Promoters at Piano’s, a nightclub on the Lower East Side, announced on their Web site that they will “curate a night of Curious burlesque.”
Eric Demby, a founder of the Brooklyn Flea swap meet, does not hire vendors to serve grilled cheese sandwiches, pickles and tamales to hungry shoppers. He “personally curates the food stands,” according to New York magazine.
And to think, not so long ago, curators worked at museums.
The word “curate,” lofty and once rarely spoken outside exhibition corridors or British parishes, has become a fashionable code word among the aesthetically minded, who seem to paste it onto any activity that involves culling and selecting. In more print-centric times, the term of art was “edit” — as in a boutique edits its dress collections carefully. But now, among designers, disc jockeys, club promoters, bloggers and thrift-store owners, curate is code for “I have a discerning eye and great taste.”
Or more to the point, “I belong.”
From "Where The Hotel Is The Hub," by Brooks Barnes, Sunday Business, page 1, 10/4/2009:
THE Sunset Tower Hotel, once a dilapidated dump but now a power-broker capital in Hollywood, recently hired a detective. After all, a crime had been committed — at least in the eyes of its owner, Jeff Klein.
When US Weekly reported in August that Renée Zellweger and her new beau had guzzled Champagne in a Sunset Tower suite, Mr. Klein had a meltdown.

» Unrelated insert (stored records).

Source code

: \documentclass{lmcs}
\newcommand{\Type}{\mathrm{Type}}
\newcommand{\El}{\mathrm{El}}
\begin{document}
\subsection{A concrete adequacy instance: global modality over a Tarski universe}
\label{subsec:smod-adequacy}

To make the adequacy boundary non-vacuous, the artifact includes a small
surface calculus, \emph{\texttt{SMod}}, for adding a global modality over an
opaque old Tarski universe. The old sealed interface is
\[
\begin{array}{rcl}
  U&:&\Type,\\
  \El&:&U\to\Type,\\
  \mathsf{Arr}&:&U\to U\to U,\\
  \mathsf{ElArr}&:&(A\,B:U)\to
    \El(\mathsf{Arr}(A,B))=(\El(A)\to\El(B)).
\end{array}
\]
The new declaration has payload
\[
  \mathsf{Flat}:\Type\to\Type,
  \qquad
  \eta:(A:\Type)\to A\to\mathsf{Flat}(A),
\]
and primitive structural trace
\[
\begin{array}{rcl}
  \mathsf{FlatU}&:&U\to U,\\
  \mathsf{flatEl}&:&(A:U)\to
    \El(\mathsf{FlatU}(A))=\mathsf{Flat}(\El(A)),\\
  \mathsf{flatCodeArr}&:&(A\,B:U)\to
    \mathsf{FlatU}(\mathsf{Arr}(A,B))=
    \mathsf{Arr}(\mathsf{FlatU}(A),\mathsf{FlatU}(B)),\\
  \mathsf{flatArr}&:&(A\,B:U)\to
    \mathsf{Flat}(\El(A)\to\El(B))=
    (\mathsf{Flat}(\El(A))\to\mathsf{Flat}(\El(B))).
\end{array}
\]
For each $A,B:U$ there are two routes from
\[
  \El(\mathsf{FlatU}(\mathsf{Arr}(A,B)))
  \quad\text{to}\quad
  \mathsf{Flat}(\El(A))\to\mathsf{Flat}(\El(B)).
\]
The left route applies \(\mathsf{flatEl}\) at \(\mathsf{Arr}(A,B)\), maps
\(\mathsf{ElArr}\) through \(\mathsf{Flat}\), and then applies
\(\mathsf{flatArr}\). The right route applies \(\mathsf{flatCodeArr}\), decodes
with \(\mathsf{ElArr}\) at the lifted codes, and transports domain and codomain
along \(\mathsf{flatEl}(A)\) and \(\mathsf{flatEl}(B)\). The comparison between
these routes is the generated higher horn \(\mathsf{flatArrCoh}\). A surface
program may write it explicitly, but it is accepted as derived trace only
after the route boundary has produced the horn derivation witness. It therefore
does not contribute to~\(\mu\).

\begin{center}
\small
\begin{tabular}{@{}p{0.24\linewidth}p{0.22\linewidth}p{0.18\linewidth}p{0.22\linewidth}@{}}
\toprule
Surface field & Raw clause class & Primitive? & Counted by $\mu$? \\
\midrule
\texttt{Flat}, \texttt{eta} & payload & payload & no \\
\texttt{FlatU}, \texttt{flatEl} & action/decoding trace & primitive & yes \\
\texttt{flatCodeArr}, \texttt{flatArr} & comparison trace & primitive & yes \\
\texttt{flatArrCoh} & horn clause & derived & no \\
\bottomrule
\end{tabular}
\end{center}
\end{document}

The detective was hired and, soon, a room-service waiter was fired.
“He claimed he only told his mother,” Mr. Klein says. “I didn’t care. Gone!”
A New York society brat turned serious hotelier and restaurateur, Mr. Klein, 39, bought the Sunset Tower in 2004 and has transformed it partly by throwing out the handbook of how entertainment industry haunts are managed, especially in Los Angeles. A ban on media leaks about boldface business deals or celebrity frolicking is strictly enforced. Mr. Klein is also very careful about curating a clientele. Celebrities deemed out of place, including the rapper Sean Combs and Britney Spears, have been — gasp — turned away.